The Pool of Siloam

Pool of Siloam

No water about Jerusalem has obtained such a wide celebrity as “Siloa’s brook, that flowed “Fast by the oracle of God.” Yet it is only thrice mentioned in the Bible. Isaiah speaks of “the waters of Shiloah that go softly;” Nehemiah tells us that Shallum built “the wall of the pool of Siloah by the king’s garden;” and then, most interesting of all, we have our Lord’s command to the blind man, “Go, wash in the pool of Siloam. He went his way therefore, and washed, and came seeing.” Josephus describes its position so clearly as to leave no doubt regarding its identity. (Source: Jerusalem, Bethany, and Bethlehem, p. 94.)

The Upper Pool of Siloam

The only true spring known to exist in Jerusalem at the present day is the “Fountain of the Virgin.” . . . The water is conveyed from the spring to the Upper Pool of Siloam . . . by a passage cut in the rock, and thence runs down to irrigate some gardens. Its taste is slightly salt and decidedly unpleasant, owing chiefly to the fact that the water has filtered through the mass of rubbish and filth on which the city stands. This peculiarity in the taste is intensified at Siloam, as the water passes over a slimy deposit, from two to three inches deep, which covers the bottom of the passage. The people make matters worse by bathing and washing their clothes in the same place from which they draw water for drinking purposes. The passage between the spring and the Upper Pool of Siloam is seventeen hundred feet long, about two feet wide, and from one foot ten inches to sixteen feet in height. (Source: Picturesque Palestine, vol. 1, pp. 102-104.)

Pool of Siloam

"There is nothing picturesque about it, certainly. The crumbling walls, and fallen columns in and around it, give it an air of neglect." It is a parallelogram about fifty-three feet long and eighteen feet wide. . . . Dr. Thomson says he has seen this pool nearly full, but that now the water merely passes through it. Rev.

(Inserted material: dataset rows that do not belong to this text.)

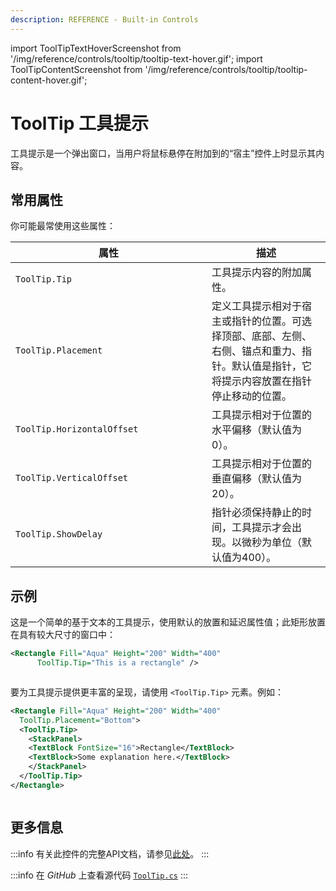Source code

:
 ```yaml
---
description: REFERENCE - Built-in Controls
---
```


import ToolTipTextHoverScreenshot from '/img/reference/controls/tooltip/tooltip-text-hover.gif';
import ToolTipContentScreenshot from '/img/reference/controls/tooltip/tooltip-content-hover.gif';

# ToolTip 工具提示

工具提示是一个弹出窗口，当用户将鼠标悬停在附加到的“宿主”控件上时显示其内容。

## 常用属性

你可能最常使用这些属性：

<table><thead><tr><th width="298">属性</th><th>描述</th></tr></thead><tbody><tr><td><code>ToolTip.Tip</code></td><td>工具提示内容的附加属性。</td></tr><tr><td><code>ToolTip.Placement</code></td><td>定义工具提示相对于宿主或指针的位置。可选择顶部、底部、左侧、右侧、锚点和重力、指针。默认值是指针，它将提示内容放置在指针停止移动的位置。</td></tr><tr><td><code>ToolTip.HorizontalOffset</code></td><td>工具提示相对于位置的水平偏移（默认值为0）。</td></tr><tr><td><code>ToolTip.VerticalOffset</code></td><td>工具提示相对于位置的垂直偏移（默认值为20）。</td></tr><tr><td><code>ToolTip.ShowDelay</code></td><td>指针必须保持静止的时间，工具提示才会出现。以微秒为单位（默认值为400）。</td></tr></tbody></table>

## 示例

这是一个简单的基于文本的工具提示，使用默认的放置和延迟属性值；此矩形放置在具有较大尺寸的窗口中：

```xml
<Rectangle Fill="Aqua" Height="200" Width="400"
      ToolTip.Tip="This is a rectangle" />
```

<img src={ToolTipTextHoverScreenshot} alt="" />

要为工具提示提供更丰富的呈现，请使用 `<ToolTip.Tip>` 元素。例如：

```xml
<Rectangle Fill="Aqua" Height="200" Width="400"
  ToolTip.Placement="Bottom">
  <ToolTip.Tip>
    <StackPanel>
    <TextBlock FontSize="16">Rectangle</TextBlock>
    <TextBlock>Some explanation here.</TextBlock>
    </StackPanel>
  </ToolTip.Tip>
</Rectangle>
```

<img src={ToolTipContentScreenshot} alt="" />

## 更多信息

:::info
有关此控件的完整API文档，请参见[此处](https://api-docs.avaloniaui.net/docs/T_Avalonia_Controls_ToolTip)。
:::

:::info
在 _GitHub_ 上查看源代码 [`ToolTip.cs`](https://github.com/AvaloniaUI/Avalonia/blob/master/src/Avalonia.Controls/ToolTip.cs)
:::

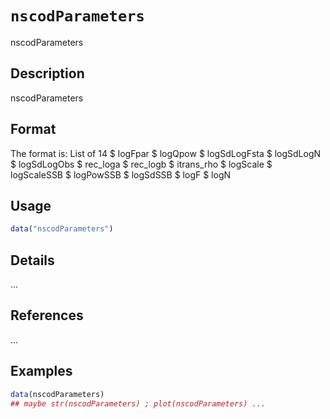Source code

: # `nscodParameters`

nscodParameters


## Description

nscodParameters


## Format

The format is:
 List of 14
 $ logFpar
 $ logQpow
 $ logSdLogFsta
 $ logSdLogN
 $ logSdLogObs
 $ rec_loga
 $ rec_logb
 $ itrans_rho
 $ logScale
 $ logScaleSSB
 $ logPowSSB
 $ logSdSSB
 $ logF
 $ logN


## Usage

```r
data("nscodParameters")
```


## Details

...


## References

...


## Examples

```r
data(nscodParameters)
## maybe str(nscodParameters) ; plot(nscodParameters) ...
```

H. B. Hackett writes of its outflow: "A streamlet murmurs gently along sparkling in the sunbeams." . . . The name Siloam, according to Gesenius, signifies "sent," with the meaning of artificial direction through an aqueduct. . . . Siloam is a remitting fountain, being suddenly augmented at irregular intervals. "The intermittent flow is supposed to be due to a natural syphon, but the natives' explanation is that a dragon lives below and swallows the water when he is awake, but that when he sleeps it wells up freely."--Major Conder. (Source: Earthly Footsteps of the Man of Galilee, p. 227.)